Non-archaeological post: In praise of Jack LaLanne
A ways back I posted on the 30th anniversary of "Pumping Iron". Now, I send a shout out to an earlier generation of fitness gurus, or at least one. I believe he was one of the first to have a fitness TV show during the day. I remember my mom watching his show in the '60s and exercising along with it, or at least I think I do; it could have been some other guy in a dark jumpsuit.
At any rate, he was on TV and in bookstores in the mid-late 1950s onward. Which is all interesting and stuff, but it does have a personal angle. By the time I hit my teens, I wasn't what one would call an athletic kid. I don't have the right physique to ever become really fat, but I can (and did) easily develop a pot-belly/love handles. It's one of the prices of being scrawny, I guess.

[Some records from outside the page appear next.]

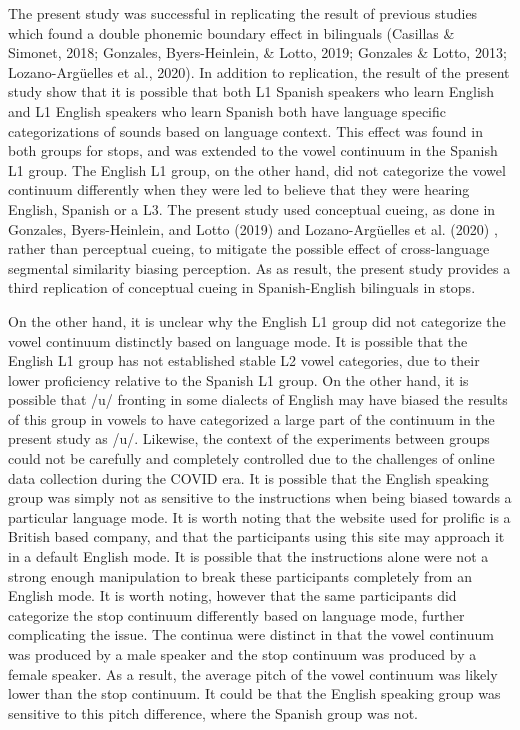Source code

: \documentclass[
  english,
  man]{apa6}
\begin{document}
The present study was successful in replicating the result of previous studies which found a double phonemic boundary effect in bilinguals (Casillas \& Simonet, 2018; Gonzales, Byers-Heinlein, \& Lotto, 2019; Gonzales \& Lotto, 2013; Lozano-Argüelles et al., 2020). In addition to replication, the result of the present study show that it is possible that both L1 Spanish speakers who learn English and L1 English speakers who learn Spanish both have language specific categorizations of sounds based on language context. This effect was found in both groups for stops, and was extended to the vowel continuum in the Spanish L1 group. The English L1 group, on the other hand, did not categorize the vowel continuum differently when they were led to believe that they were hearing English, Spanish or a L3.
The present study used conceptual cueing, as done in Gonzales, Byers-Heinlein, and Lotto (2019) and Lozano-Argüelles et al. (2020) , rather than perceptual cueing, to mitigate the possible effect of cross-language segmental similarity biasing perception. As as result, the present study provides a third replication of conceptual cueing in Spanish-English bilinguals in stops.

On the other hand, it is unclear why the English L1 group did not categorize the vowel continuum distinctly based on language mode. It is possible that the English L1 group has not established stable L2 vowel categories, due to their lower proficiency relative to the Spanish L1 group. On the other hand, it is possible that /u/ fronting in some dialects of English may have biased the results of this group in vowels to have categorized a large part of the continuum in the present study as /u/. Likewise, the context of the experiments between groups could not be carefully and completely controlled due to the challenges of online data collection during the COVID era. It is possible that the English speaking group was simply not as sensitive to the instructions when being biased towards a particular language mode. It is worth noting that the website used for prolific is a British based company, and that the participants using this site may approach it in a default English mode. It is possible that the instructions alone were not a strong enough manipulation to break these participants completely from an English mode. It is worth noting, however that the same participants did categorize the stop continuum differently based on language mode, further complicating the issue. The continua were distinct in that the vowel continuum was produced by a male speaker and the stop continuum was produced by a female speaker. As a result, the average pitch of the vowel continuum was likely lower than the stop continuum. It could be that the English speaking group was sensitive to this pitch difference, where the Spanish group was not.
\end{document}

At any rate, I was yer basic scrawny, pot-bellied, out-of-shape dorkwad when I was probably 14-15 or so. (And I had a 'fro! And a 'fro comb!) One day I eventually got sick of being at least pot-bellied and out-of-shape. I was bored one summer and found an old Jack LaLanne book that my mother had -- I think it was The Jack LaLanne way to vibrant good health; I'd know it if I saw a picture of the cover -- and started reading it. It was a neat book. His basic contention was that one could exercise and get into fine shape just by using stuff you have at home, in this case a couple of kitchen chairs and a bath towel. (And some other things, but I remember those two items) In some ways it foreshadowed the whole Nike line of "Just Do It"; run, walk, do calisthenics, but just get moving.
So I started doing some of the routines in it and was amazed that it actually worked. I could do this stuff. I could even feel my pecs actually becoming. . .pecs! Results! Without a big gym with hundreds of pounds of barbells, dumbbells, and weight machines! One of the exercises was dips which you can do using the backs of two chairs (you really have to watch out that they don't both tip back at you though). This was also one of the things in the President's Physical Fitness Challenge or whatever it was called that we all had to suffer through in school. HATED it. Anyway, after doing this stuff all summer, I wowed all the kids at school by jumping up and whipping out 15 of 'em, no problem.*
LaLanne teaches a valuable lesson, which has really stuck with me over the years. Working out has been part of my daily routine for years now, and I can't imagine ever not doing it. Of course, instead of chairs and a towel, I go to a gym with thousands of pounds of barbells and dumbbells and weight machines, but the principle is the same. I don't have a personal trainer, I don't record everything I do in a notebook; I just go in every day, do mostly basic iron-pumping routines, and that's that. Still, if I'm traveling I will often take some time out to do a bit of a work out using hotel chairs and a bath towel, though a lot of places have little fitness centers in them these days. But heck, with chairs and a towel you can work out in your own room in your underwear (please, gentle readers, do not try to imagine that of your host; I use only as an example).
Last I heard, Jack is still going strong. I think he quit doing the weird stuff on his birthday like swimming from Alcatraz to San Francisco pulling a boat in his teeth and stuff. But he's always had a good philosophy of what exercise and staying fit is all about, which is working it into your life such that it's as natural as breathing. He didn't exactly make me start on the road to working out daily, but he was a good influence at the right time and in the right way. So, thanks, Jack.
* Never did pass the dumb thing. The peg board always got me. I swear one of these days I'm going to sneak down to the local school and do every damned thing that was on that miserable list.